2) Pick a time unit.
3) Once you have done that, I can find a value of k such that for sufficiently large n, inserting an element in an n-element data structure takes no longer than k*log n, where time is measured in the units chosen in (1) and the log is in the base chosen in (2).

Your loop says for x in range(50): , so it will execute 50 times. You want to create a 50 by 50 grid, so you want it to have 2500 entries. How can you expect to create a data structure with 2500 entries if your loop executes only 50 times?

This is my original statement:
It does not make any reference to an if/else if construct.

There's no other real alternative to switch/case in C or C++.
In particular, on every C or C++ implementation I've seen, the overhead of calling a function is much greater than that of a switch statement, so fetching an element from an array of function pointers is very unlikely to be a more efficient substitute for a switch.

It is hard to compare a Python dictionary lookup with a C switch/case construct.
Also switch/case is very limited in application.

Of course.

I was responding to the specific claim that Python does not have switch statements because they're slower in C than if/else statements. I haven't commented on whether I think switch statements might be useful in Python for other reasons.

I think it's easy as making a case and a for loop and testing them.

Assuming you're talking about testing the speed of switch statements: I can test only the compilers I have available, and on those I can see by looking at the machine code that switch statements often generated faster code than could readily be obtained by hand coding.

Moreover, in decades of working with C and C++ compilers, I don't think I've ever encountered one that generates slower code for a switch statement than it does for the corresponding if-else statements.

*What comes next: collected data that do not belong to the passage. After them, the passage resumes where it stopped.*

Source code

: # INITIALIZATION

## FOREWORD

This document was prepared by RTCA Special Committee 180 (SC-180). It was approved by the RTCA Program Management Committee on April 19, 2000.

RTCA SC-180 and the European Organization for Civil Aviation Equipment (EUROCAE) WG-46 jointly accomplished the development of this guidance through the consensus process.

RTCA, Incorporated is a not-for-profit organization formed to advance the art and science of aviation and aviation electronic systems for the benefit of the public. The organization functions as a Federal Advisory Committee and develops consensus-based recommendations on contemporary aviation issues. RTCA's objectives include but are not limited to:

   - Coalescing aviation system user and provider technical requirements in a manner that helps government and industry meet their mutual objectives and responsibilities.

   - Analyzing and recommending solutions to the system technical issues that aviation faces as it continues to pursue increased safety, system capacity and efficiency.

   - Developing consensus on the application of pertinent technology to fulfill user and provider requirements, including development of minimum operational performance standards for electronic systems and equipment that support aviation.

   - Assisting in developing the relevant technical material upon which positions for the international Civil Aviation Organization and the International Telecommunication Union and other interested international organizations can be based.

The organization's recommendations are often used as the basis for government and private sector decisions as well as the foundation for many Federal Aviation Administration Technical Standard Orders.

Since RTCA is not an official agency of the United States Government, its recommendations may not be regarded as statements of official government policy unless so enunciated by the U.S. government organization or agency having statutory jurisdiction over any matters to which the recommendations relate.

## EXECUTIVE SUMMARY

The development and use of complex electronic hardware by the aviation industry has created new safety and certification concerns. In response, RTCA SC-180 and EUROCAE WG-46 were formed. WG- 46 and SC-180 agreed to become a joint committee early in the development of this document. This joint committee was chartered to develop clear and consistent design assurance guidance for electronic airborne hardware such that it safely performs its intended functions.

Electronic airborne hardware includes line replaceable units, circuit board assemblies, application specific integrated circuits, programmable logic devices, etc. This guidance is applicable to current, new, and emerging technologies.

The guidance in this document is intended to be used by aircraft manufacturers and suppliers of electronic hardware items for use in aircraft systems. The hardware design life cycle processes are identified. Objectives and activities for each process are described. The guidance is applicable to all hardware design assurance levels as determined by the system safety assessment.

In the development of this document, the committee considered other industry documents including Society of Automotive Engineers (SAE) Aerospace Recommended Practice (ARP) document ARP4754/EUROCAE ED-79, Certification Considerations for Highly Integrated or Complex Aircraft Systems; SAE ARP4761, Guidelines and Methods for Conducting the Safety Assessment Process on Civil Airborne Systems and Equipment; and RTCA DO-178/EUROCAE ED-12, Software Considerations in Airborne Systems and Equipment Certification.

So when someone makes the blanket claim that switch statements are slow, I think it's up to the person making that claim to prove it.

Switch/case is rather slow in C or C++ and therefore was not implemented in Python.

Switch/case is slow in C or C++? Not in my experience. Do you have evidence to support this claim?

My first observation is that you are sorting the entire list (or vector) every time you put a new element there. So if you have 1,000 elements, you're sorting it 1,000 times. It's hard to see how that can be particularly fast.

If you need to put new elements into the data structure while keeping it sorted, why not use a set or multiset?

The "for each" statement isn't part of standard C++, so I'm not familiar with its exact semantics. However, I would expect that it would have to work by making comp a copy of each element in turn of sysRelMap .

The reason is simple: If it didn't make a copy, what would happen if you changed the value of comp.first ? Presumably that would change the key of the corresponding element of the map. Would that then somehow cause the map to be reordered? By what magic would the map detect that the element had changed?

For such reasons, using an iterator to access the elements of such a map would give you elements of type pair<const int, CompCont> . The fact that your "for each" doesn't do so suggests strongly that the elements are being copied.

Using the standard list.sort algorithm should not take several seconds to sort a few hundred elements, so something must be wrong.

Unfortunately, I can't read the file you attached. When I try, I get "invalid or corrupted"

So perhaps you could post the relevant portions of the code, particularly your comparison function.

overwriteSlot < 1 && overwriteSlot > 3 is always false, because no value can be less than 1 and greater than 3 at the same time. So your loop will never terminate.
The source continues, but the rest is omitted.